Reparaturen Dienstagnachmittag angelaufen – 19 Uhr überraschend Vollzug vermeldet

Bereits am Montag war absehbar, dass sich die Reparaturarbeiten über mehrere Tage erstrecken werden. Die zerstörten Kabel lassen sich aufgrund der verbauten Spundwand nicht mehr reparieren, es müssen neue Leitungen an einer anderen Stelle verlegt werden, teilte DNS:NET noch am Montagabend mit. Da dafür eine Querung der Bundesautobahn notwendig sei, was den ganzen Vorgang erschwere, seien Abstimmungen für eine Notfall-Tiefbaumaßnahme mit Ämtern, Planungsingenieuren und Tiefbauern notwendig. Dienstagnachmittag war es schließlich soweit: „Die neue Tiefbautrasse wurde mit allen Beteiligten abgestimmt, die Bauarbeiten beginnen in den kommenden Stunden und dauern bis Mittwoch an“, meldete Claudia Burkhardt, DNS:NET-Pressesprecherin am Nachmittag. Man sei zuversichtlich, die Internetanbindung schneller als zunächst prognostiziert wieder herstellen zu können. Ursprünglich stand ein Netzausfall bis Donnerstag oder gar Freitag im Raum. Dienstagabend schließlich wurde überraschend um 19 Uhr bereits Vollzug vermeldet: „Schildow und Glienicke sind wieder am Netz!“, hieß es. Alle Beteiligten hätten Hand in Hand gearbeitet und daher die Baumaßnahme in Rekordzeit umsetzen können, für die in normalen Situationen mehrere Monate Vorlauf nötig sei.

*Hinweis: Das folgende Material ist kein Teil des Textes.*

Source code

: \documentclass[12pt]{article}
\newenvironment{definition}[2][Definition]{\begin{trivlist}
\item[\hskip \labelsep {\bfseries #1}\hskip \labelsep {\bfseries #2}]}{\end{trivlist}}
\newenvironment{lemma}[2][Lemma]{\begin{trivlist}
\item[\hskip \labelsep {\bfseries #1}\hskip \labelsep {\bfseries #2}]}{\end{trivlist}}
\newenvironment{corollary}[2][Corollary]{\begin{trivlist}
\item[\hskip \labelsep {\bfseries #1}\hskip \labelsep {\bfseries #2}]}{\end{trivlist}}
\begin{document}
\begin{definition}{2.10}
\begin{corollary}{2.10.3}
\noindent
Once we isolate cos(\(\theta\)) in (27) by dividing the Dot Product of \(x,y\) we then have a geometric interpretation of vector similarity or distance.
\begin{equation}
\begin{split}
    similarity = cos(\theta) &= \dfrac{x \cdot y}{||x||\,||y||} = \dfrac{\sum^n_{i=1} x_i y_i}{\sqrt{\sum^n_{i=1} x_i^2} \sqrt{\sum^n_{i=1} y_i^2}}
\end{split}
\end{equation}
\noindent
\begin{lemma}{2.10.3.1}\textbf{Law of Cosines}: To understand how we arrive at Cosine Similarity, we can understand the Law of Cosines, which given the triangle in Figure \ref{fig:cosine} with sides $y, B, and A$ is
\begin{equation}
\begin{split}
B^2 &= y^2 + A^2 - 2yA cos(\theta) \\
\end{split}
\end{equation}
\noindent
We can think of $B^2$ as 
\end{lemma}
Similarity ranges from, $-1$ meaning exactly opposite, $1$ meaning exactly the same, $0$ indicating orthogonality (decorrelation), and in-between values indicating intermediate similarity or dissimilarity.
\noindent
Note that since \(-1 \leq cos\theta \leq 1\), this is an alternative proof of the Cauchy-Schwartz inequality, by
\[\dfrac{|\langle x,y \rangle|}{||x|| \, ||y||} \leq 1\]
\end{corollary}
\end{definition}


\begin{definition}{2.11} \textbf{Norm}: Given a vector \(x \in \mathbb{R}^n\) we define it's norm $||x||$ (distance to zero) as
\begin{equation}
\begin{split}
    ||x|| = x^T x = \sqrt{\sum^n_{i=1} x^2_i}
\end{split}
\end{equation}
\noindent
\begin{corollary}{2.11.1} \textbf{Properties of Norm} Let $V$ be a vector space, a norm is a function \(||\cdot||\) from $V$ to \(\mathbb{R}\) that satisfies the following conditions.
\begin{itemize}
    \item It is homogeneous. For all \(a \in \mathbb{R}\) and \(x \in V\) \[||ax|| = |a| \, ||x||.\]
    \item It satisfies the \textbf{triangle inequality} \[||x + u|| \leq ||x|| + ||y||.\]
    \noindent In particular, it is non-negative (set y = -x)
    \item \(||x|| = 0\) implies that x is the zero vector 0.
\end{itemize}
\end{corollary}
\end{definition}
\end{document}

DNS:NET auf Erschließung ländlicher Regionen spezialisiert

1998 gegründet hat sich der mittelständische Netzanbieter DNS:NET insbesondere auf die Erschließung ländlicher Regionen und den sogenannten weißen Flecken mit einer Breitbandversorgung spezialisiert. Neben dem Internet- bietet er auch Telefonnetze über den eigenen VDSL-Ausbau an. In Brandenburg hat der Dienstleister seit seiner Gründung rund 300 Einzelprojekte umgesetzt und versorgt mehr als 250 000 Brandenburger mit schnellen Internet.